In the present study, from a total of 378 random biopsies (sextant for each), 67 specimens (17.7%) proved positive for cancer. On the other hand 79 targeted-core biopsies has been collected by means of live TRCUT guidance from the same 63 patients, 74 specimens (93.7%) were positive for cancer. None of the patients experienced significant biopsy related complications; specifically, no cases of urine retention or urinary tract infection occurred.

TRCUT enabled display of the prostate gland in planes usually not obtainable at conventional 2D TRUS. The entire gland was seen in all patients (100%) on coronal, sagittal, transverse and the oblique set of images, allowed the reduction of time to target lesions. However, the oblique and transverse planes were judged superior in demonstration of PCa than the sagittal and coronal images (66.2%) in the studied patients.
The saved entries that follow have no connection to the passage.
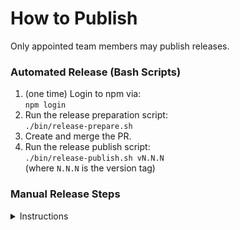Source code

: # How to Publish

Only appointed team members may publish releases.

### Automated Release (Bash Scripts)

1. (one time) Login to npm via:\
    `npm login`
2. Run the release preparation script:\
    `./bin/release-prepare.sh`
3. Create and merge the PR.
4. Run the release publish script:\
    `./bin/release-publish.sh vN.N.N`\
    (where `N.N.N` is the version tag)

### Manual Release Steps

<details>
<summary>Instructions</summary>

1. (one time) Login to npm via:\
    `npm login`
1. Create new branch for version bump.
1. Verify build is up-to-date:\
    `npm run build:css`\
    <sub>Commit substantial unexpected changes via independent PR.</sub>
1. Update version via:\
    `npm version vN.N.N`\
    (where `N.N.N` is the version tag)
1. Build with new version:\
    `npm run build:css`
1. Commit, push, PR, review, merge.
1. Publish to NPM via:\
    `npm publish --access public`\
    <sub>Project build will automatically occur before publish.</sub>
1. Create release and tag on GitHub.

</details>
Of the 63 patients, 52 had unilateral disease and 11 had bilateral disease on TRCUT biopsy. Of the 52 patients with unilateral disease, 3 instances proved bilateral disease on final post-operative descriptions. Tumor behavior in terms of thinned out prostate capsule, jagged tumor margin and extending limb are the major observed criteria, proved compatible with tumor margin positivity in our series (Fig. 1). Of 63 patients, 9 (11.7%) had extracapsular extension, exact to the post-operative consequences, which improved our results in the evaluation of tumor behavior (Table 1).

Figure 1.

TRCUT oblique cut (right) along the focal lesion in the axial image (left) expressing two lesions; the larger is at the peripheral zone (long arrow) and the other one at the central gland (short arrow), with extended limb (dashed arrow), correlating with positive tumor margin.

Table 1.

Value of TRCUT imaging planes in guided targeted biopsy compared to the 2D TRUS sextant biopsy and the post-operative consequences of the 63 studied patients.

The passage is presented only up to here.